[Stored items]
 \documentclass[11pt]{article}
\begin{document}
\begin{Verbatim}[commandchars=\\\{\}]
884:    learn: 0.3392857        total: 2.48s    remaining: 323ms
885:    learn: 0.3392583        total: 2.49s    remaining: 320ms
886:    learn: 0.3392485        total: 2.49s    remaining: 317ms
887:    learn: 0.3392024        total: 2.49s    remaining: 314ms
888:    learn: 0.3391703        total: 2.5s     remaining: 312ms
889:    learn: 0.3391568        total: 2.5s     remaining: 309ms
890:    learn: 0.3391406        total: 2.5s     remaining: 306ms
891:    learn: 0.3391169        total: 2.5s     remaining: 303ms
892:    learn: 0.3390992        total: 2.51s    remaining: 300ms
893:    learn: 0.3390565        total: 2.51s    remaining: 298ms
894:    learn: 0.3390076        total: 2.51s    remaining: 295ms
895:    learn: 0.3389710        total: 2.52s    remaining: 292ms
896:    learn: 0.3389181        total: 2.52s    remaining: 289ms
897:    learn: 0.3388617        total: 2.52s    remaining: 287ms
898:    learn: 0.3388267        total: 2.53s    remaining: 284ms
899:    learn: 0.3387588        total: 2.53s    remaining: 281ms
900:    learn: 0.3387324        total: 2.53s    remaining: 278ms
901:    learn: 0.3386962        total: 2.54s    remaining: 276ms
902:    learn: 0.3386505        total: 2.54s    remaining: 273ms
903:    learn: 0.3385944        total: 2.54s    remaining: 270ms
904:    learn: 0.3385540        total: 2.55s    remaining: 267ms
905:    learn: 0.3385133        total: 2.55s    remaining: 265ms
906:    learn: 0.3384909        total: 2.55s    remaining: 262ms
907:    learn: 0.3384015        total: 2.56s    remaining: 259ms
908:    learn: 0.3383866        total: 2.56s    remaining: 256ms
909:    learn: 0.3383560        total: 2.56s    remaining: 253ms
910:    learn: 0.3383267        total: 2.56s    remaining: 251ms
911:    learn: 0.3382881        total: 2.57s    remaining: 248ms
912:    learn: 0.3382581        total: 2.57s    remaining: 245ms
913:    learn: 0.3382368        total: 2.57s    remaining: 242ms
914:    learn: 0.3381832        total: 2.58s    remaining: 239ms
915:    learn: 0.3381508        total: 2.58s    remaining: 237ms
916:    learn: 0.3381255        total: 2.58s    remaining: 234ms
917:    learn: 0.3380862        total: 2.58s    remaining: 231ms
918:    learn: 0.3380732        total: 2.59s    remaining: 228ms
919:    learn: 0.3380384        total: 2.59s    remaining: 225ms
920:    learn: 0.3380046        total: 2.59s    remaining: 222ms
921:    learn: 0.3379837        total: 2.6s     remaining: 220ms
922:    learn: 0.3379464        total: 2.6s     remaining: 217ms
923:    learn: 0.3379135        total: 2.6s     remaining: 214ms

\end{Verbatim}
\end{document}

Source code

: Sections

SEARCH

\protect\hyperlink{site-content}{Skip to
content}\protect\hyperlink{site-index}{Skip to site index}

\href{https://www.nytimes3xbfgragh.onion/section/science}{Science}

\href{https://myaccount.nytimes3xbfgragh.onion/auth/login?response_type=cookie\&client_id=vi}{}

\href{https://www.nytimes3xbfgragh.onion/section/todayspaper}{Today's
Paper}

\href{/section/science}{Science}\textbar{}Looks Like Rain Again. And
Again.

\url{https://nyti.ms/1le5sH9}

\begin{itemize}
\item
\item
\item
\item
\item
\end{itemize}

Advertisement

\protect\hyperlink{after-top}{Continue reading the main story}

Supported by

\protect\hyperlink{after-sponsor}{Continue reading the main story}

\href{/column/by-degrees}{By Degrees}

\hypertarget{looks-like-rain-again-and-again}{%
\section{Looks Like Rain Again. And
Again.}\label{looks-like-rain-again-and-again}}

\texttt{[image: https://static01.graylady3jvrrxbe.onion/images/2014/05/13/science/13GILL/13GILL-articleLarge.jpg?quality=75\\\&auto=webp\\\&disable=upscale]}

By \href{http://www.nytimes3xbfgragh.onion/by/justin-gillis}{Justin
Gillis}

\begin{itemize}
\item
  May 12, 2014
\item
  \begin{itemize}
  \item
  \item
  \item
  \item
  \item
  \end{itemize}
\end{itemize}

* * *

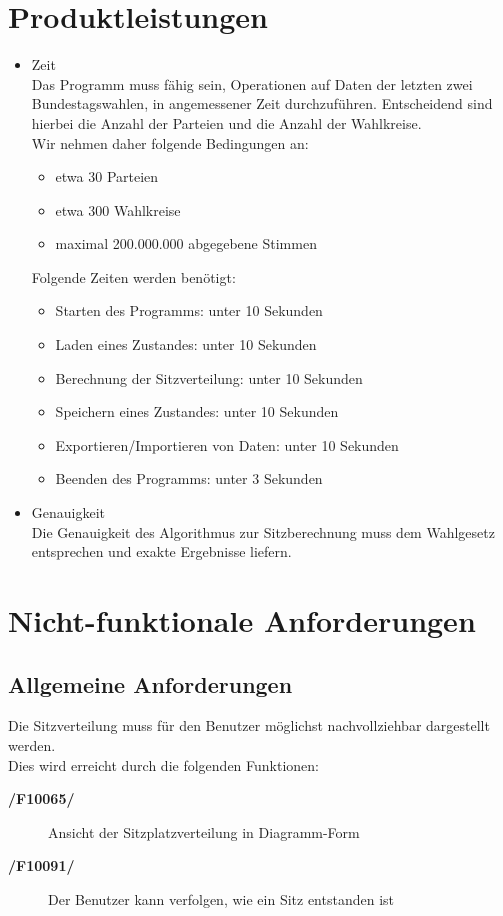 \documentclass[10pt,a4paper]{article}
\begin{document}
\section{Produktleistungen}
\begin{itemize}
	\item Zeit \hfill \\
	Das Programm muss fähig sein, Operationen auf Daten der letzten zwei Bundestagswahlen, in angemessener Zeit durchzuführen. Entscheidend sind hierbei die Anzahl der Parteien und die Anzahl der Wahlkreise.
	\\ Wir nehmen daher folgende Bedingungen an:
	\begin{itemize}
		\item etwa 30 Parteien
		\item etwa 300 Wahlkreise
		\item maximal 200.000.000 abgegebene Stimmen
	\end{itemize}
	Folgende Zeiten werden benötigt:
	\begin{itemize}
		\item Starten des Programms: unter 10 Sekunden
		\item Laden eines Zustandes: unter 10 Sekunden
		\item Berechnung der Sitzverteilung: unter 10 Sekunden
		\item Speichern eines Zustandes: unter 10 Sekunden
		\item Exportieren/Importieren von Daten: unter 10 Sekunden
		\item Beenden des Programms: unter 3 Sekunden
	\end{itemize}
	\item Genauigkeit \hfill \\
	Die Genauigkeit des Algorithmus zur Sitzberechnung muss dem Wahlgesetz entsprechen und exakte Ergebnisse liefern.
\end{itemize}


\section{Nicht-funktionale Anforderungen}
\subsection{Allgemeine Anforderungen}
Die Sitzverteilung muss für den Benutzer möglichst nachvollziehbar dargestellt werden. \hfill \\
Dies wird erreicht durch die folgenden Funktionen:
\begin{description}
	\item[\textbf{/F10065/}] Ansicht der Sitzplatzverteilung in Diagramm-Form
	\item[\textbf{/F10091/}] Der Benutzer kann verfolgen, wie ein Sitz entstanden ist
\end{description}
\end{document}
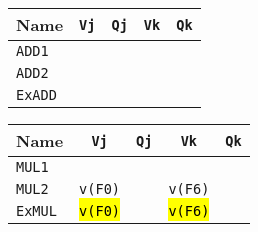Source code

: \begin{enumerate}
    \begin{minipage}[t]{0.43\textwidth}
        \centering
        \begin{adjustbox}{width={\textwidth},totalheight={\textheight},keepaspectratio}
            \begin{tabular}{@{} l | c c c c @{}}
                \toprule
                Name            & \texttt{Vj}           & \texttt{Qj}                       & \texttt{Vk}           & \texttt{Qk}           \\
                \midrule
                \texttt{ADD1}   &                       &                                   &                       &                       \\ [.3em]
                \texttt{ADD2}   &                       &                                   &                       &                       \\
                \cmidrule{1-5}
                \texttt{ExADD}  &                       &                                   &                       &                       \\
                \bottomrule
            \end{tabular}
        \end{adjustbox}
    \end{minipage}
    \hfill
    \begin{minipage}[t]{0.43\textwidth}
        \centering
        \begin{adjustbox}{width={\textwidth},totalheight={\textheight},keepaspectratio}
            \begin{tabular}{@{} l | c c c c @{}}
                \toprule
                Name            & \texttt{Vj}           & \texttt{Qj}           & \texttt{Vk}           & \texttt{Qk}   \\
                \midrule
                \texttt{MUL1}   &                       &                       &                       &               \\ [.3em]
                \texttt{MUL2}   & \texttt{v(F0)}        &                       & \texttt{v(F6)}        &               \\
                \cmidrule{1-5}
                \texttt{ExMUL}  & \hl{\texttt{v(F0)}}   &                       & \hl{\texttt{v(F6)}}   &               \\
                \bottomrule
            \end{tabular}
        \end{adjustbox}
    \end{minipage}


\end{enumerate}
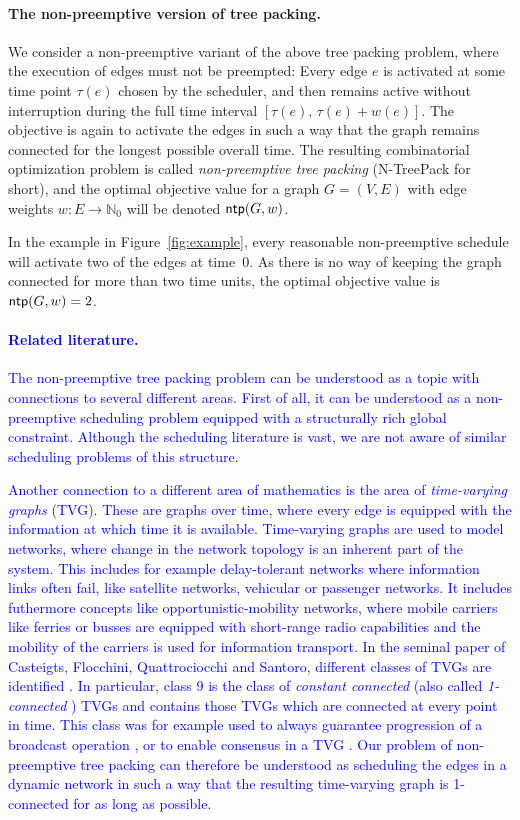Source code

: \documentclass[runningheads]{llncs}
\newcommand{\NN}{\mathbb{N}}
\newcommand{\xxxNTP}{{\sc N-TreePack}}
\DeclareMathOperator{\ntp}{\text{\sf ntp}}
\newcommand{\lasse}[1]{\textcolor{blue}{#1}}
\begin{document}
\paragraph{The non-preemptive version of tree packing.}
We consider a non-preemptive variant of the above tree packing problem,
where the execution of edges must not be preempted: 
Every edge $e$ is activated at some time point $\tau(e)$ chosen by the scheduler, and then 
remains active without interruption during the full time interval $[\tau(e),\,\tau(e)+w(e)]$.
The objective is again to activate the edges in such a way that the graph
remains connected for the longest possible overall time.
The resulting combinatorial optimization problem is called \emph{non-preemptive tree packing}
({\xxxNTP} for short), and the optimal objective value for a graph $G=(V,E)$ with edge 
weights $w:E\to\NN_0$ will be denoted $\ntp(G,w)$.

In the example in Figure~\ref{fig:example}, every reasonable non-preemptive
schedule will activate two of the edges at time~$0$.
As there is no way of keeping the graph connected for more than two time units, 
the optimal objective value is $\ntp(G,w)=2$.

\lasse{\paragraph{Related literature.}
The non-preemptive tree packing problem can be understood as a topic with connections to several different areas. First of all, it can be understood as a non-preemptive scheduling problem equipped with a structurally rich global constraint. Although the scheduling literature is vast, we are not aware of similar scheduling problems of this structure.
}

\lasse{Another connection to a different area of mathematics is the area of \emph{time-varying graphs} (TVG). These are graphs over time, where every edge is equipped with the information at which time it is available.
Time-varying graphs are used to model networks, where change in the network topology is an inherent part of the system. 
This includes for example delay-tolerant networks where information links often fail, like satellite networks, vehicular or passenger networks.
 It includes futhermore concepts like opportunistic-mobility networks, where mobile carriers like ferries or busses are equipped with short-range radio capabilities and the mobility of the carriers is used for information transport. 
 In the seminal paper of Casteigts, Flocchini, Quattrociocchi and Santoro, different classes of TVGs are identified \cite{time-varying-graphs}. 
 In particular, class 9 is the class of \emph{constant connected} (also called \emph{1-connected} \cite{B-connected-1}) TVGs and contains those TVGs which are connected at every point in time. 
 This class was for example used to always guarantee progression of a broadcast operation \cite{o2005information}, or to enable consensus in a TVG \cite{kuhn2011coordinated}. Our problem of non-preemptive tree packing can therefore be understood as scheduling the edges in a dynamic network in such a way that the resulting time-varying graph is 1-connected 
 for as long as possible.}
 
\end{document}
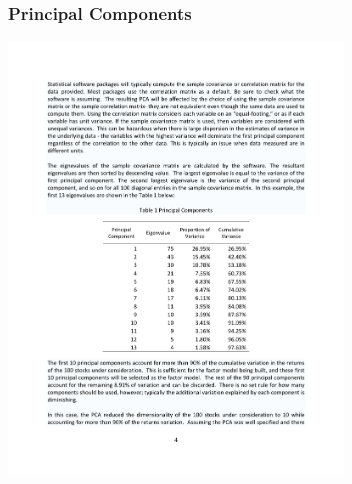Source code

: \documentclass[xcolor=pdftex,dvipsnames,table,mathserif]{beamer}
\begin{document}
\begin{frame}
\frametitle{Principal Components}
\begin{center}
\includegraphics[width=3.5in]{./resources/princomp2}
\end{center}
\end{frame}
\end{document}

--

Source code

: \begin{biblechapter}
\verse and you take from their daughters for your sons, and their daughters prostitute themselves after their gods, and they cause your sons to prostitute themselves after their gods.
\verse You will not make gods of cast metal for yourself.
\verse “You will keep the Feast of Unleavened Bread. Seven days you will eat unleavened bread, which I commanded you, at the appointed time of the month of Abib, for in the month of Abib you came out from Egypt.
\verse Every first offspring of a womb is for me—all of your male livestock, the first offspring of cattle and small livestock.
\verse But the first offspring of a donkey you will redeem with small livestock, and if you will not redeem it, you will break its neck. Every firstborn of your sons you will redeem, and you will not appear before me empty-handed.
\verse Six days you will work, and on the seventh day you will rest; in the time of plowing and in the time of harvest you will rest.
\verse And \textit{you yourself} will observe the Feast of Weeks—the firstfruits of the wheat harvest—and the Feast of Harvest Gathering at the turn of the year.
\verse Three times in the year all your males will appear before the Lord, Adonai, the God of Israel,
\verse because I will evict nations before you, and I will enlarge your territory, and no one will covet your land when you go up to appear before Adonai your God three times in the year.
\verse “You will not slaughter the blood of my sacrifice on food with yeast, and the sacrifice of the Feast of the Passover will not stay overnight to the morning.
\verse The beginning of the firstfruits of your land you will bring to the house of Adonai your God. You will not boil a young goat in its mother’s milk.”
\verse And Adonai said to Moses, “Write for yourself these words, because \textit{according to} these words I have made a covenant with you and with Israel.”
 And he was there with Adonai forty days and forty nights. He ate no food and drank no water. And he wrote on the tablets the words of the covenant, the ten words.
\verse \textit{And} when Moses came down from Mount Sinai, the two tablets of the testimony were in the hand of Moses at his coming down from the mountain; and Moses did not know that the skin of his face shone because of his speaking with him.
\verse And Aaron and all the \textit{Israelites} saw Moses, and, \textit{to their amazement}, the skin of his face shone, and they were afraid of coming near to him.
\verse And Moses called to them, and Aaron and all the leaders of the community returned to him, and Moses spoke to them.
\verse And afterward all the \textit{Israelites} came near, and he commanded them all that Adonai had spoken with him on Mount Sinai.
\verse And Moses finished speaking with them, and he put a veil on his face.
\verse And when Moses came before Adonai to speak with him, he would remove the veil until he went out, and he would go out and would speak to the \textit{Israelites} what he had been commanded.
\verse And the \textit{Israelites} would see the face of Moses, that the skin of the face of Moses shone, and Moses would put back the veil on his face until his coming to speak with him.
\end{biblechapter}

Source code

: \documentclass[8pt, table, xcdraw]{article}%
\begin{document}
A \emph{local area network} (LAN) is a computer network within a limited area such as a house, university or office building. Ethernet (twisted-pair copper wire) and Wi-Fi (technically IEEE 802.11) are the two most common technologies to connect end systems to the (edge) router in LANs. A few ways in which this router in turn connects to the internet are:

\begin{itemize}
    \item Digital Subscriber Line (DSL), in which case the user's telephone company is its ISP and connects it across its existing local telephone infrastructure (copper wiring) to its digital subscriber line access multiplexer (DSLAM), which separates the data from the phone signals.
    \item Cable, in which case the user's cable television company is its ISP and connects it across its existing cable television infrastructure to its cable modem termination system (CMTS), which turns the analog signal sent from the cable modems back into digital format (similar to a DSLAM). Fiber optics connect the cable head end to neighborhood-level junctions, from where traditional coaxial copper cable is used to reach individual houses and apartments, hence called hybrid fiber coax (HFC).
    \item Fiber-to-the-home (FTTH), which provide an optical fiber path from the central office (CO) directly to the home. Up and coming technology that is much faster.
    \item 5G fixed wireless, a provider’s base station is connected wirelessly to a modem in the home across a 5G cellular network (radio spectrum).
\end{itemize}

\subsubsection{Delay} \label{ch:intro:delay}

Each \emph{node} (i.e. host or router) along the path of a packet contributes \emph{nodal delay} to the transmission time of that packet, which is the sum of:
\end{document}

# The task:
Look above for the line with "weights $w:E\to\NN_0$ will" and the line with "Time-varying graphs are", and reproduce exactly those two lines plus every line between, nothing more.

# Answer section:
weights $w:E\to\NN_0$ will be denoted $\ntp(G,w)$.

In the example in Figure~\ref{fig:example}, every reasonable non-preemptive
schedule will activate two of the edges at time~$0$.
As there is no way of keeping the graph connected for more than two time units, 
the optimal objective value is $\ntp(G,w)=2$.

\lasse{\paragraph{Related literature.}
The non-preemptive tree packing problem can be understood as a topic with connections to several different areas. First of all, it can be understood as a non-preemptive scheduling problem equipped with a structurally rich global constraint. Although the scheduling literature is vast, we are not aware of similar scheduling problems of this structure.
}

\lasse{Another connection to a different area of mathematics is the area of \emph{time-varying graphs} (TVG). These are graphs over time, where every edge is equipped with the information at which time it is available.
Time-varying graphs are used to model networks, where change in the network topology is an inherent part of the system. 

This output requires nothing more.